**TASK STATEMENT**
Pick each line containing the word "badges" out of the data below.

[Stored data entries]
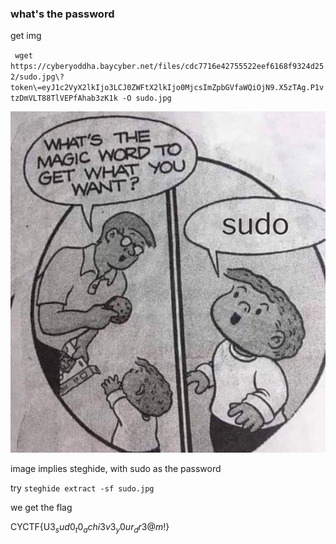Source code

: ### what's the password

get img

` wget https://cyberyoddha.baycyber.net/files/cdc7716e42755522eef6168f9324d252/sudo.jpg\?token\=eyJ1c2VyX2lkIjo3LCJ0ZWFtX2lkIjo0MjcsImZpbGVfaWQiOjN9.X5zTAg.P1vtzDmVLT88TlVEPfAhab3zK1k -O sudo.jpg`

![img](sudo.jpg)

image implies steghide, with sudo as the password

try `steghide extract -sf sudo.jpg`

we get the flag

CYCTF{U$3_sud0_t0_achi3v3_y0ur_dr3@m$!}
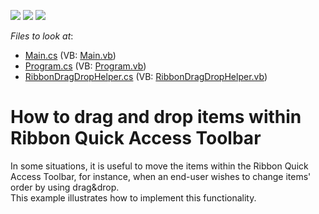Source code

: <!-- default badges list -->
![](https://img.shields.io/endpoint?url=https://codecentral.devexpress.com/api/v1/VersionRange/128616723/11.1.12%2B)
[![](https://img.shields.io/badge/Open_in_DevExpress_Support_Center-FF7200?style=flat-square&logo=DevExpress&logoColor=white)](https://supportcenter.devexpress.com/ticket/details/E3348)
[![](https://img.shields.io/badge/📖_How_to_use_DevExpress_Examples-e9f6fc?style=flat-square)](https://docs.devexpress.com/GeneralInformation/403183)
<!-- default badges end -->
<!-- default file list -->
*Files to look at*:

* [Main.cs](./CS/WindowsApplication3/Main.cs) (VB: [Main.vb](./VB/WindowsApplication3/Main.vb))
* [Program.cs](./CS/WindowsApplication3/Program.cs) (VB: [Program.vb](./VB/WindowsApplication3/Program.vb))
* [RibbonDragDropHelper.cs](./CS/WindowsApplication3/RibbonDragDropHelper.cs) (VB: [RibbonDragDropHelper.vb](./VB/WindowsApplication3/RibbonDragDropHelper.vb))
<!-- default file list end -->
# How to drag and drop items within Ribbon Quick Access Toolbar 


<p>In some situations, it is useful to move the items within the Ribbon Quick Access Toolbar, for instance, when an end-user wishes to change items' order by using drag&drop. <br />
This example illustrates how to implement this functionality.</p><br />


<br/>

**RESULT OF THIS EXERCISE**
: <!-- default badges list -->
<!-- default badges end -->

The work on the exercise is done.